Repeat each line of the material below exactly.

^^^^^^^^

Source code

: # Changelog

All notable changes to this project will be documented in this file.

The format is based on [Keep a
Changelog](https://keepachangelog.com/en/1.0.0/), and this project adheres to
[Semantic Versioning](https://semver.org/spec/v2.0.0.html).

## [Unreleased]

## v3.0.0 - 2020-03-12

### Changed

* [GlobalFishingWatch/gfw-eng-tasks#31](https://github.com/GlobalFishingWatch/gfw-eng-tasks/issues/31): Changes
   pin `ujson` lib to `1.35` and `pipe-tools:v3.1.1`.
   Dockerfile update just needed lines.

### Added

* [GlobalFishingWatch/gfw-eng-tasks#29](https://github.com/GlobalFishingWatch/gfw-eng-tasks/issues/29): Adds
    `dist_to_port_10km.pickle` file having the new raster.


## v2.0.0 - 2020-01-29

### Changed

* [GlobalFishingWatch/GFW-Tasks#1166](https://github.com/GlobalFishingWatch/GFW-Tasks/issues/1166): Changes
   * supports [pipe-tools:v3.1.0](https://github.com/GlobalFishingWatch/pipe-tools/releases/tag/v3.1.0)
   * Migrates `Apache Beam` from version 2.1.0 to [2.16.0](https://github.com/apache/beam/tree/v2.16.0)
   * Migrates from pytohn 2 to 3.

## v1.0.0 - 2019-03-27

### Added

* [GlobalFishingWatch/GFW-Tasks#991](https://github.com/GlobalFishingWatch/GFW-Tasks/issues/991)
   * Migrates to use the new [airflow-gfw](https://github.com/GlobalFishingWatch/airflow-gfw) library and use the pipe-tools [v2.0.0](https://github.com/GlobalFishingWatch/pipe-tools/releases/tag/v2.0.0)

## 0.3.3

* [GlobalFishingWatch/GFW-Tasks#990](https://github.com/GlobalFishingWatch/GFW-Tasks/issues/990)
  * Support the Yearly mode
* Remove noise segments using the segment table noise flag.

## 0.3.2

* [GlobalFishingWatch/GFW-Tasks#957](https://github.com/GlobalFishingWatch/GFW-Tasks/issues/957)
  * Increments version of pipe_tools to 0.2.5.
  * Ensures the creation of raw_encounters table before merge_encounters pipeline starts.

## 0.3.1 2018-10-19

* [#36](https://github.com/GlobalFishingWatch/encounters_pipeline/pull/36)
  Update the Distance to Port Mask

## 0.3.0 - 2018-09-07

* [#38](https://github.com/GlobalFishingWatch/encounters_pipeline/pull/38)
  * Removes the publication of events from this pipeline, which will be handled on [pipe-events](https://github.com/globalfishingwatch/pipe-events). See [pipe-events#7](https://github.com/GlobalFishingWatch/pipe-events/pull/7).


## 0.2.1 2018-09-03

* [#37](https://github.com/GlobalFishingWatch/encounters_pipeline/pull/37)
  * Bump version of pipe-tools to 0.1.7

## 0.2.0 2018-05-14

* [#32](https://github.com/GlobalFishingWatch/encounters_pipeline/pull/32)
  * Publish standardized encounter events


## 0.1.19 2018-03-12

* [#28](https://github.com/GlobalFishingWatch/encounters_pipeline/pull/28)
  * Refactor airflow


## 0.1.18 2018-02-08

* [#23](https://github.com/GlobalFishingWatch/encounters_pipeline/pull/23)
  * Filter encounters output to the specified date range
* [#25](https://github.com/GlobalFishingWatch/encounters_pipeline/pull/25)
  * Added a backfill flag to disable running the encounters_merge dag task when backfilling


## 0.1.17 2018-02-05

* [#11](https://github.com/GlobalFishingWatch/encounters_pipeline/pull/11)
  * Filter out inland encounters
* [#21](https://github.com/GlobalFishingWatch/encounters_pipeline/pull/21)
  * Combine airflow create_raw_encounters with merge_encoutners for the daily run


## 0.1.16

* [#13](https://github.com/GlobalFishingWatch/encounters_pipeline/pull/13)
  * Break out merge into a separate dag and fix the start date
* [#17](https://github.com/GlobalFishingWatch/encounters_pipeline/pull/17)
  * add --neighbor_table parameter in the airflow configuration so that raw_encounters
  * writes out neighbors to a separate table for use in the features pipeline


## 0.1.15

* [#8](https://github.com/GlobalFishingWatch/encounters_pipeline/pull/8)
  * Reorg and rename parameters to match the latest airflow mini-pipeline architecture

^^^^^^^^

### Your response
Source code

: # Changelog

All notable changes to this project will be documented in this file.

The format is based on [Keep a
Changelog](https://keepachangelog.com/en/1.0.0/), and this project adheres to
[Semantic Versioning](https://semver.org/spec/v2.0.0.html).

## [Unreleased]

## v3.0.0 - 2020-03-12

### Changed

* [GlobalFishingWatch/gfw-eng-tasks#31](https://github.com/GlobalFishingWatch/gfw-eng-tasks/issues/31): Changes
   pin `ujson` lib to `1.35` and `pipe-tools:v3.1.1`.
   Dockerfile update just needed lines.

### Added

* [GlobalFishingWatch/gfw-eng-tasks#29](https://github.com/GlobalFishingWatch/gfw-eng-tasks/issues/29): Adds
    `dist_to_port_10km.pickle` file having the new raster.


## v2.0.0 - 2020-01-29

### Changed

* [GlobalFishingWatch/GFW-Tasks#1166](https://github.com/GlobalFishingWatch/GFW-Tasks/issues/1166): Changes
   * supports [pipe-tools:v3.1.0](https://github.com/GlobalFishingWatch/pipe-tools/releases/tag/v3.1.0)
   * Migrates `Apache Beam` from version 2.1.0 to [2.16.0](https://github.com/apache/beam/tree/v2.16.0)
   * Migrates from pytohn 2 to 3.

## v1.0.0 - 2019-03-27

### Added

* [GlobalFishingWatch/GFW-Tasks#991](https://github.com/GlobalFishingWatch/GFW-Tasks/issues/991)
   * Migrates to use the new [airflow-gfw](https://github.com/GlobalFishingWatch/airflow-gfw) library and use the pipe-tools [v2.0.0](https://github.com/GlobalFishingWatch/pipe-tools/releases/tag/v2.0.0)

## 0.3.3

* [GlobalFishingWatch/GFW-Tasks#990](https://github.com/GlobalFishingWatch/GFW-Tasks/issues/990)
  * Support the Yearly mode
* Remove noise segments using the segment table noise flag.

## 0.3.2

* [GlobalFishingWatch/GFW-Tasks#957](https://github.com/GlobalFishingWatch/GFW-Tasks/issues/957)
  * Increments version of pipe_tools to 0.2.5.
  * Ensures the creation of raw_encounters table before merge_encounters pipeline starts.

## 0.3.1 2018-10-19

* [#36](https://github.com/GlobalFishingWatch/encounters_pipeline/pull/36)
  Update the Distance to Port Mask

## 0.3.0 - 2018-09-07

* [#38](https://github.com/GlobalFishingWatch/encounters_pipeline/pull/38)
  * Removes the publication of events from this pipeline, which will be handled on [pipe-events](https://github.com/globalfishingwatch/pipe-events). See [pipe-events#7](https://github.com/GlobalFishingWatch/pipe-events/pull/7).


## 0.2.1 2018-09-03

* [#37](https://github.com/GlobalFishingWatch/encounters_pipeline/pull/37)
  * Bump version of pipe-tools to 0.1.7

## 0.2.0 2018-05-14

* [#32](https://github.com/GlobalFishingWatch/encounters_pipeline/pull/32)
  * Publish standardized encounter events


## 0.1.19 2018-03-12

* [#28](https://github.com/GlobalFishingWatch/encounters_pipeline/pull/28)
  * Refactor airflow


## 0.1.18 2018-02-08

* [#23](https://github.com/GlobalFishingWatch/encounters_pipeline/pull/23)
  * Filter encounters output to the specified date range
* [#25](https://github.com/GlobalFishingWatch/encounters_pipeline/pull/25)
  * Added a backfill flag to disable running the encounters_merge dag task when backfilling


## 0.1.17 2018-02-05

* [#11](https://github.com/GlobalFishingWatch/encounters_pipeline/pull/11)
  * Filter out inland encounters
* [#21](https://github.com/GlobalFishingWatch/encounters_pipeline/pull/21)
  * Combine airflow create_raw_encounters with merge_encoutners for the daily run


## 0.1.16

* [#13](https://github.com/GlobalFishingWatch/encounters_pipeline/pull/13)
  * Break out merge into a separate dag and fix the start date
* [#17](https://github.com/GlobalFishingWatch/encounters_pipeline/pull/17)
  * add --neighbor_table parameter in the airflow configuration so that raw_encounters
  * writes out neighbors to a separate table for use in the features pipeline


## 0.1.15

* [#8](https://github.com/GlobalFishingWatch/encounters_pipeline/pull/8)
  * Reorg and rename parameters to match the latest airflow mini-pipeline architecture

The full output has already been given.